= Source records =
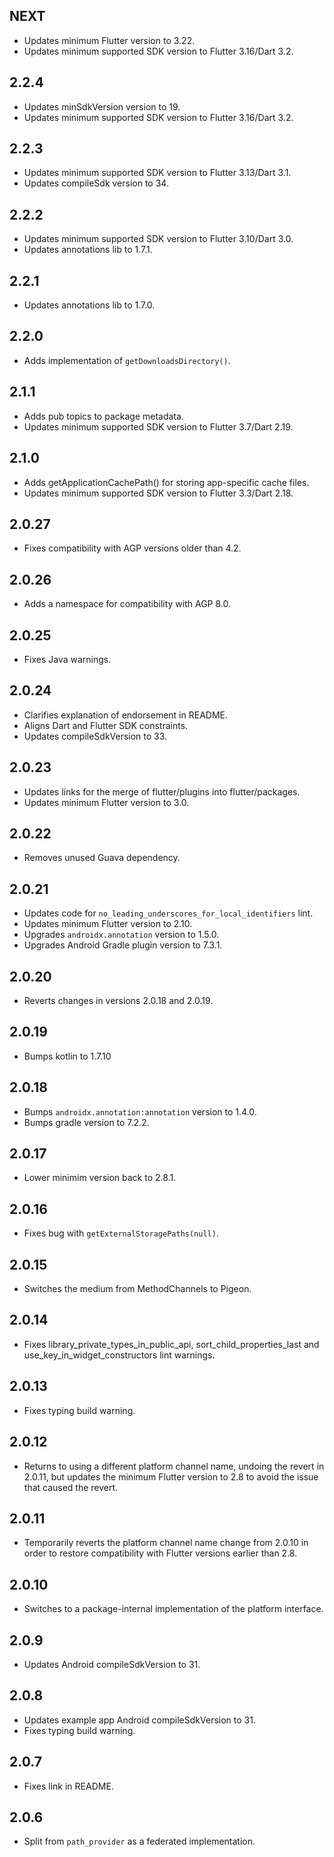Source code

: ## NEXT

* Updates minimum Flutter version to 3.22.
* Updates minimum supported SDK version to Flutter 3.16/Dart 3.2.

## 2.2.4

* Updates minSdkVersion version to 19.
* Updates minimum supported SDK version to Flutter 3.16/Dart 3.2.

## 2.2.3

* Updates minimum supported SDK version to Flutter 3.13/Dart 3.1.
* Updates compileSdk version to 34.

## 2.2.2

* Updates minimum supported SDK version to Flutter 3.10/Dart 3.0.
* Updates annotations lib to 1.7.1.

## 2.2.1

* Updates annotations lib to 1.7.0.

## 2.2.0

* Adds implementation of `getDownloadsDirectory()`.

## 2.1.1

* Adds pub topics to package metadata.
* Updates minimum supported SDK version to Flutter 3.7/Dart 2.19.

## 2.1.0

* Adds getApplicationCachePath() for storing app-specific cache files.
* Updates minimum supported SDK version to Flutter 3.3/Dart 2.18.

## 2.0.27

* Fixes compatibility with AGP versions older than 4.2.

## 2.0.26

* Adds a namespace for compatibility with AGP 8.0.

## 2.0.25

* Fixes Java warnings.

## 2.0.24

* Clarifies explanation of endorsement in README.
* Aligns Dart and Flutter SDK constraints.
* Updates compileSdkVersion to 33.

## 2.0.23

* Updates links for the merge of flutter/plugins into flutter/packages.
* Updates minimum Flutter version to 3.0.

## 2.0.22

* Removes unused Guava dependency.

## 2.0.21

* Updates code for `no_leading_underscores_for_local_identifiers` lint.
* Updates minimum Flutter version to 2.10.
* Upgrades `androidx.annotation` version to 1.5.0.
* Upgrades Android Gradle plugin version to 7.3.1.

## 2.0.20

* Reverts changes in versions 2.0.18 and 2.0.19.

## 2.0.19

* Bumps kotlin to 1.7.10

## 2.0.18

* Bumps `androidx.annotation:annotation` version to 1.4.0.
* Bumps gradle version to 7.2.2.

## 2.0.17

* Lower minimim version back to 2.8.1.

## 2.0.16

* Fixes bug with `getExternalStoragePaths(null)`.

## 2.0.15

* Switches the medium from MethodChannels to Pigeon.

## 2.0.14

* Fixes library_private_types_in_public_api, sort_child_properties_last and use_key_in_widget_constructors
  lint warnings.

## 2.0.13

* Fixes typing build warning.

## 2.0.12

* Returns to using a different platform channel name, undoing the revert in
  2.0.11, but updates the minimum Flutter version to 2.8 to avoid the issue
  that caused the revert.

## 2.0.11

* Temporarily reverts the platform channel name change from 2.0.10 in order to
  restore compatibility with Flutter versions earlier than 2.8.

## 2.0.10

* Switches to a package-internal implementation of the platform interface.

## 2.0.9

* Updates Android compileSdkVersion to 31.

## 2.0.8

* Updates example app Android compileSdkVersion to 31.
* Fixes typing build warning.

## 2.0.7

* Fixes link in README.

## 2.0.6

* Split from `path_provider` as a federated implementation.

= EXERCISE GOAL =
Retype each record exactly as it appears above and drop the images.

= ANSWER AREA =
Source code

: ## NEXT

* Updates minimum Flutter version to 3.22.
* Updates minimum supported SDK version to Flutter 3.16/Dart 3.2.

## 2.2.4

* Updates minSdkVersion version to 19.
* Updates minimum supported SDK version to Flutter 3.16/Dart 3.2.

## 2.2.3

* Updates minimum supported SDK version to Flutter 3.13/Dart 3.1.
* Updates compileSdk version to 34.

## 2.2.2

* Updates minimum supported SDK version to Flutter 3.10/Dart 3.0.
* Updates annotations lib to 1.7.1.

## 2.2.1

* Updates annotations lib to 1.7.0.

## 2.2.0

* Adds implementation of `getDownloadsDirectory()`.

## 2.1.1

* Adds pub topics to package metadata.
* Updates minimum supported SDK version to Flutter 3.7/Dart 2.19.

## 2.1.0

* Adds getApplicationCachePath() for storing app-specific cache files.
* Updates minimum supported SDK version to Flutter 3.3/Dart 2.18.

## 2.0.27

* Fixes compatibility with AGP versions older than 4.2.

## 2.0.26

* Adds a namespace for compatibility with AGP 8.0.

## 2.0.25

* Fixes Java warnings.

## 2.0.24

* Clarifies explanation of endorsement in README.
* Aligns Dart and Flutter SDK constraints.
* Updates compileSdkVersion to 33.

## 2.0.23

* Updates links for the merge of flutter/plugins into flutter/packages.
* Updates minimum Flutter version to 3.0.

## 2.0.22

* Removes unused Guava dependency.

## 2.0.21

* Updates code for `no_leading_underscores_for_local_identifiers` lint.
* Updates minimum Flutter version to 2.10.
* Upgrades `androidx.annotation` version to 1.5.0.
* Upgrades Android Gradle plugin version to 7.3.1.

## 2.0.20

* Reverts changes in versions 2.0.18 and 2.0.19.

## 2.0.19

* Bumps kotlin to 1.7.10

## 2.0.18

* Bumps `androidx.annotation:annotation` version to 1.4.0.
* Bumps gradle version to 7.2.2.

## 2.0.17

* Lower minimim version back to 2.8.1.

## 2.0.16

* Fixes bug with `getExternalStoragePaths(null)`.

## 2.0.15

* Switches the medium from MethodChannels to Pigeon.

## 2.0.14

* Fixes library_private_types_in_public_api, sort_child_properties_last and use_key_in_widget_constructors
  lint warnings.

## 2.0.13

* Fixes typing build warning.

## 2.0.12

* Returns to using a different platform channel name, undoing the revert in
  2.0.11, but updates the minimum Flutter version to 2.8 to avoid the issue
  that caused the revert.

## 2.0.11

* Temporarily reverts the platform channel name change from 2.0.10 in order to
  restore compatibility with Flutter versions earlier than 2.8.

## 2.0.10

* Switches to a package-internal implementation of the platform interface.

## 2.0.9

* Updates Android compileSdkVersion to 31.

## 2.0.8

* Updates example app Android compileSdkVersion to 31.
* Fixes typing build warning.

## 2.0.7

* Fixes link in README.

## 2.0.6

* Split from `path_provider` as a federated implementation.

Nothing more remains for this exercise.